_Data_
[Start of section]
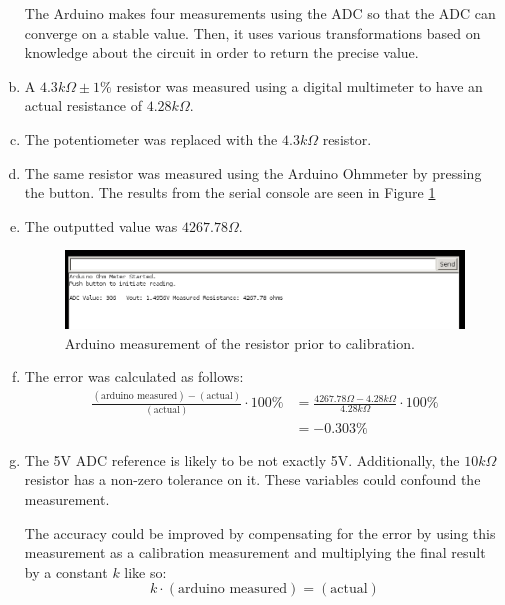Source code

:\documentclass[12pt]{article}
\begin{document}
\begin{enumerate}[a.]
    The Arduino makes four measurements using the ADC so that the ADC can converge on a stable 
    value. Then, it uses various transformations based on knowledge about the circuit in order to 
    return the precise value. 
    \item A $4.3k\Omega\pm1\%$ resistor was measured using a digital multimeter to have 
    an actual resistance of $4.28k\Omega$.
    \item The potentiometer was replaced with the $4.3k\Omega$ resistor.
    \item The same resistor was measured using the Arduino Ohmmeter by pressing the button. 
    The results from the serial console are seen in Figure \ref{fig:meas1}
    \item The outputted value was $4267.78\Omega$.
    \begin{figure}[H]
      \centering
      \includegraphics[width=\linewidth]{meas1.png}
      \caption{Arduino measurement of the resistor prior to calibration.}
      \label{fig:meas1}
    \end{figure}

    \item The error was calculated as follows: 
    \begin{equation}
        \begin{aligned}
            \frac{(\text{arduino measured}) - (\text{actual})}{(\text{actual})} \cdot 100 \% 
            &= \frac{4267.78\Omega - 4.28k\Omega}{4.28k\Omega} \cdot 100\% \\
            &= \mathbf{-0.303\%}
        \end{aligned}
    \end{equation}
    \item The 5V ADC reference is likely to be not exactly 5V. Additionally, the $10k\Omega$ 
    resistor has a non-zero tolerance on it. These variables could confound the measurement.
    
    The accuracy could be improved by compensating for the error by using this measurement 
    as a calibration measurement and multiplying the final result by a constant $k$ like so:
    \begin{equation}
        k\cdot (\text{arduino measured}) = (\text{actual})
    \end{equation}


\end{enumerate}
\end{document}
[End of section]
_Task objective_
Gather up the lines containing the word "value" from these records and copy them.

_Answer to this exercise_
    value. Then, it uses various transformations based on knowledge about the circuit in order to 
    return the precise value. 
    \item The outputted value was $4267.78\Omega$.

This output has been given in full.